• ABOUT THIS TASK
Please repeat exactly the lines below from the one containing "site providing guidance" down to the one containing "at these respective", both included, and nothing else.

• PROVIDED DATA
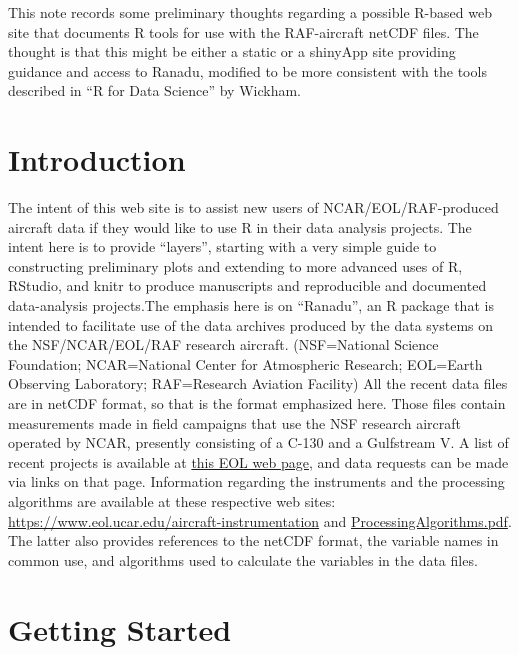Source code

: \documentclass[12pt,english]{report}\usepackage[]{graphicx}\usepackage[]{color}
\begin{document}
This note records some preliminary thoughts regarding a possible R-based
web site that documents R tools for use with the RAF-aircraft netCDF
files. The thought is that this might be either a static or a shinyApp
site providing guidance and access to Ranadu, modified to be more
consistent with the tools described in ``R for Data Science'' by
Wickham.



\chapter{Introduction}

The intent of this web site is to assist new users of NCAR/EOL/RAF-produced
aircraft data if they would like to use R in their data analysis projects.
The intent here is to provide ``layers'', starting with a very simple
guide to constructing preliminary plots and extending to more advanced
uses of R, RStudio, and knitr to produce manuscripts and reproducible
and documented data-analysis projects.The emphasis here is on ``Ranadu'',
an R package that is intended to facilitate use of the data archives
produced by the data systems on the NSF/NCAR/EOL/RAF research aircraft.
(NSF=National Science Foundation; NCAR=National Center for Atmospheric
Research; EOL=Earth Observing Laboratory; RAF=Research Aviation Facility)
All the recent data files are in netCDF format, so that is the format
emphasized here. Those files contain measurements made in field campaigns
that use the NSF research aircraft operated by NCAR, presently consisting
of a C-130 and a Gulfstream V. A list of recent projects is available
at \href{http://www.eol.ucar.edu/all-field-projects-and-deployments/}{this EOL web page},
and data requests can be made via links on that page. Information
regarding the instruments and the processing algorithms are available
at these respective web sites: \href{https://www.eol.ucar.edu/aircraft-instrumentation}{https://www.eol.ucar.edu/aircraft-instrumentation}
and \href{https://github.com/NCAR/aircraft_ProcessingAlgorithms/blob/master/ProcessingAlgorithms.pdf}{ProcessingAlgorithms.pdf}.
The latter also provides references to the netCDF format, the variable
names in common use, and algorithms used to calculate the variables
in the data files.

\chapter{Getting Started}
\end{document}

• SOLUTION TO THIS PROBLEM
site providing guidance and access to Ranadu, modified to be more
consistent with the tools described in ``R for Data Science'' by
Wickham.



\chapter{Introduction}

The intent of this web site is to assist new users of NCAR/EOL/RAF-produced
aircraft data if they would like to use R in their data analysis projects.
The intent here is to provide ``layers'', starting with a very simple
guide to constructing preliminary plots and extending to more advanced
uses of R, RStudio, and knitr to produce manuscripts and reproducible
and documented data-analysis projects.The emphasis here is on ``Ranadu'',
an R package that is intended to facilitate use of the data archives
produced by the data systems on the NSF/NCAR/EOL/RAF research aircraft.
(NSF=National Science Foundation; NCAR=National Center for Atmospheric
Research; EOL=Earth Observing Laboratory; RAF=Research Aviation Facility)
All the recent data files are in netCDF format, so that is the format
emphasized here. Those files contain measurements made in field campaigns
that use the NSF research aircraft operated by NCAR, presently consisting
of a C-130 and a Gulfstream V. A list of recent projects is available
at \href{http://www.eol.ucar.edu/all-field-projects-and-deployments/}{this EOL web page},
and data requests can be made via links on that page. Information
regarding the instruments and the processing algorithms are available
at these respective web sites: \href{https://www.eol.ucar.edu/aircraft-instrumentation}{https://www.eol.ucar.edu/aircraft-instrumentation}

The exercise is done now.